Aveva 25 anni, e già una buona esperienza di autore teatrale. Nelle Memorie racconta che, sicuro di aver composto un capolavoro che non
avrebbe dovuto che essere adattato per essere un libretto perfetto,
andò – era a Milano – da un suo amico potente, direttore dei
balletti, perché lo esaminasse. Il testo fu esaminato assieme a un
gruppo di cantanti di grido, tra cui spiccava il celebre castrato
Caffariello: non ci fu uno che salvò la fatica del giovanotto da una
bocciatura senza appello.
Accompagnato
il giovane sfiduciato in un’altra stanza, Goldoni si sentì dire:
“Ascoltate,
vi indicherò qualcuna di queste regole, che sono immutabili e che
voi non conoscete. I tre personaggi principali di un Dramma devono
cantare cinque arie a testa: due nel primo atto, due nel secondo, e
una nel terzo. La seconda attrice e il secondo alto possono averne
solo tre, e gli ultimi ruoli devono accontentarsi di una, o al
massimo due. L’autore delle parole deve fornire al musicista le
differenti sfumature che formano il chiaroscuro della musica, e
stare attento che due arie patetiche non vengano uno dopo l’altra;
bisogna alternare, con la stessa precauzione, le arie di
bravura, le arie d’azione,
le arie di mezzi caratteri,
i minuetti e i rondò.”
(Goldoni, Memorie,
pp.148-51).
Tornato
a casa, Goldoni prese il manoscritto e lo gettò nel fuoco.
Morale:
solo chi fa parte di un ambiente teatrale, coi cantanti e il
compositore, può scrivere un buon libretto d’opera. Il librettista
è uno scrittore obbediente. Anche un Racine e un Alfieri, del resto,
lo erano nelle loro tragedie; diversi sono solo gli “Aristoteli”:
non le fatidiche unità di tempo, luogo e azione, ma le esigenze del
compositore e “anche del primo buffo, la prima donna, e più di
qualche volta il secondo, terzo e quarto cantante della compagnia”! (L.

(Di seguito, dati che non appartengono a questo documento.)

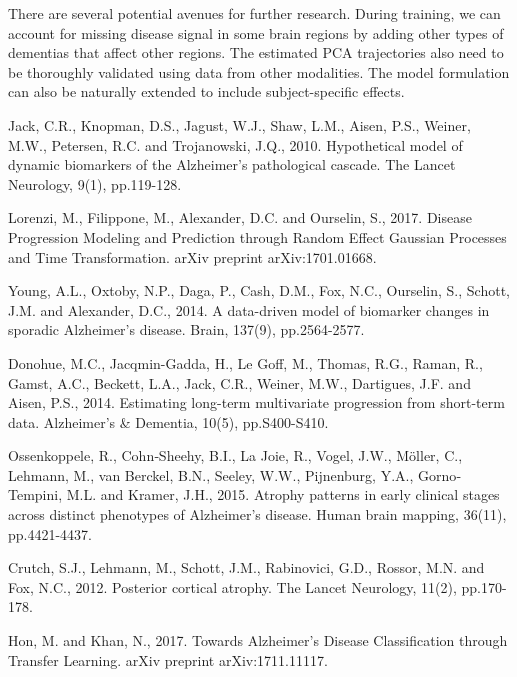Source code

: \documentclass{llncs}
\begin{document}
There are several potential avenues for further research. During training, we can account for missing disease signal in some brain regions by adding other types of dementias that affect other regions. The estimated PCA trajectories also need to be thoroughly validated using data from other modalities. The model formulation can also be naturally extended to include subject-specific effects.

%


\begin{thebibliography}{5}

Jack, C.R., Knopman, D.S., Jagust, W.J., Shaw, L.M., Aisen, P.S., Weiner, M.W., Petersen, R.C. and Trojanowski, J.Q., 2010. Hypothetical model of dynamic biomarkers of the Alzheimer's pathological cascade. The Lancet Neurology, 9(1), pp.119-128.

Lorenzi, M., Filippone, M., Alexander, D.C. and Ourselin, S., 2017. Disease Progression Modeling and Prediction through Random Effect Gaussian Processes and Time Transformation. arXiv preprint arXiv:1701.01668.

Young, A.L., Oxtoby, N.P., Daga, P., Cash, D.M., Fox, N.C., Ourselin, S., Schott, J.M. and Alexander, D.C., 2014. A data-driven model of biomarker changes in sporadic Alzheimer's disease. Brain, 137(9), pp.2564-2577.

Donohue, M.C., Jacqmin-Gadda, H., Le Goff, M., Thomas, R.G., Raman, R., Gamst, A.C., Beckett, L.A., Jack, C.R., Weiner, M.W., Dartigues, J.F. and Aisen, P.S., 2014. Estimating long-term multivariate progression from short-term data. Alzheimer's \& Dementia, 10(5), pp.S400-S410.

Ossenkoppele, R., Cohn‐Sheehy, B.I., La Joie, R., Vogel, J.W., Möller, C., Lehmann, M., van Berckel, B.N., Seeley, W.W., Pijnenburg, Y.A., Gorno‐Tempini, M.L. and Kramer, J.H., 2015. Atrophy patterns in early clinical stages across distinct phenotypes of Alzheimer's disease. Human brain mapping, 36(11), pp.4421-4437.

Crutch, S.J., Lehmann, M., Schott, J.M., Rabinovici, G.D., Rossor, M.N. and Fox, N.C., 2012. Posterior cortical atrophy. The Lancet Neurology, 11(2), pp.170-178.

Hon, M. and Khan, N., 2017. Towards Alzheimer's Disease Classification through Transfer Learning. arXiv preprint arXiv:1711.11117.


\end{thebibliography}

\clearpage
\end{document}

Da Ponte, An Extrat, 1819).
Lo
scrittore obbediente, il risolutore di situazioni impossibili, si
faceva eroico nella scrittura dei finali d’atto, garbuglio rispetto
al quale le regole aristoteliche erano giochetti per infanti:
“In
questo finale devono per teatrale domma comparire in scena tutti i
cantanti, se fosser trecento (…) e se l’intreccio del dramma nol
permette, bisogna che il poeta trovi la strada di farselo permettere,
a dispetto del criterio, della ragione e di tutti gli Aristoteli della
terra.” (Memorie).
E,
una volta finito, il testo non è qualcosa che possa illudersi di
riposare nell’Eden della raggiunta definitezza: quel
testo non esisterà mai: esisteranno solo libretti da adattare
costantemente: alla compagnia e al pubblico, ai cantanti che cambiano
e a qualunque altro accidente: vedi anche le differenze tra il Don
Giovanni di Praga e quello di Vienna…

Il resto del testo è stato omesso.